Creating the songs “allows stories of different cultures to emerge,” Long said. “The process creates an understanding of others and the possibility of more civil engagement and the ability to work with one another.”
Bryn is one of thousands of community “elders” throughout the United States — around 200 in the Minneapolis-St. Paul area — who have volunteered to pass on their personal histories to children through the “Elders’ Wisdom, Children’s Song” program Long began in the mid-1980s. Long coaches teachers and school administrators throughout the United States in the elder selection process, which crosses lines of culture, class and gender. He has conducted workshops on the process at international conferences and in Scotland, South Africa and Brazil.
The program “serves as a bridge between the elders and the community,” Long said.
FROM DROPOUT TO PRESIDENTIAL ADVISER
Elder Charles Nichols grew up in Duluth, Minnesota, on the shores of giant Lake Superior. As a student, he developed an interest in flying, but a teacher told him the field of aeronautics was not open to people who were of mixed race.
He quit school and went to work. One job was at a golf club where he met someone with ties to a vocational school in Minneapolis. That person persuaded the school to accept the high school dropout into its technical drafting program. Nichols went on to earn bachelor’s and master’s degrees in education from the University of Minnesota and became the head of vocational education for the Minneapolis school system and an education adviser to the administration of U.S. President Lyndon Johnson. Later, he learned to fly and started a club to encourage minority youth to become pilots.

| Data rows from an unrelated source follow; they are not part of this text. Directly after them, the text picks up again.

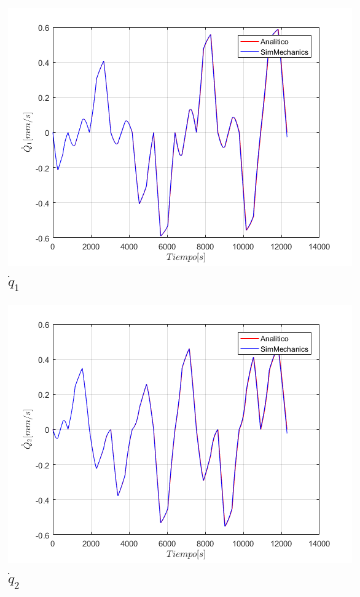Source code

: \begin{figure}
    \centering
    \begin{subfigure}{0.45\textwidth}
        \includegraphics[width=\linewidth]{Cap4_DisenoBasico/Figura/ComparativoSimMechanics/Qpunto1.png}
        \caption{$\dot{q}_1$}
    \end{subfigure}
    \begin{subfigure}{0.45\textwidth}
        \includegraphics[width=\linewidth]{Cap4_DisenoBasico/Figura/ComparativoSimMechanics/Qpunto2.png}
        \caption{$\dot{q}_2$}
    \end{subfigure}
    \begin{subfigure}{0.45\textwidth}

\end{subfigure}
\end{figure}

As a participant in Elders’ Wisdom, Children’s Song, Nichols tells students not to make the same mistake he did by not completing high school. He said everyone has the right to learn.
TEACHING RESPECT
Johnny Smith grew up on an Indian reservation in northern Minnesota. In school, he was forced to speak in English instead of the Ojibwe language he grew up with. He felt threatened by the non-Indians who ran the school because “we didn’t know their ways and rules.” Smith now teaches American Indian history and music and participates in Elders’ Wisdom, Children’s Song.
He tells children to respect all things and treat people kindly.
Along with stories of growing up in poverty, of facing racial or ethnic discrimination, or of experiencing abuse, the elders also bring messages of hope and appreciation to the students.
Betty Toy survived the invasion of her country, China, by the Japanese army in the 1940s and remembers constantly not having enough food to eat during the period known as China’s Cultural Revolution of the mid-1960s to the mid-1970s. She loves talking to students and advises them to appreciate all that they have.
Coleman Nemerov is a teacher at one of the schools where elders meet with students. He said the interaction between generations has a strong affect on some kids. “They learn to see outside themselves — to empathize with the adversity others have faced.”
Matt Ikola teaches at a school in a suburb west of Minneapolis. He enjoys seeing the kids learn to use probing questions to interview the elders.
After listening to another Nazi camp survivor tell her story, one of Ikola’s students with a tough reputation asked about the woman’s parents. She said her parents and siblings all died in captivity. The student’s eyes filled with tears as he comprehended such a tragedy, Ikola recalled.
In 1999, Long founded the nonprofit group Community Celebration of Place, now home to Elders’ Wisdom, Children’s Song. Long’s educational program receives funding from the West Metro Education Program in Minnesota, and from state government agencies and nonprofit groups across the United States.
“Larry Long is doing what more singers and songwriters should be doing: using music to help people learn to work together and bring a world of peace,” according to renowned American folk singer Pete Seeger.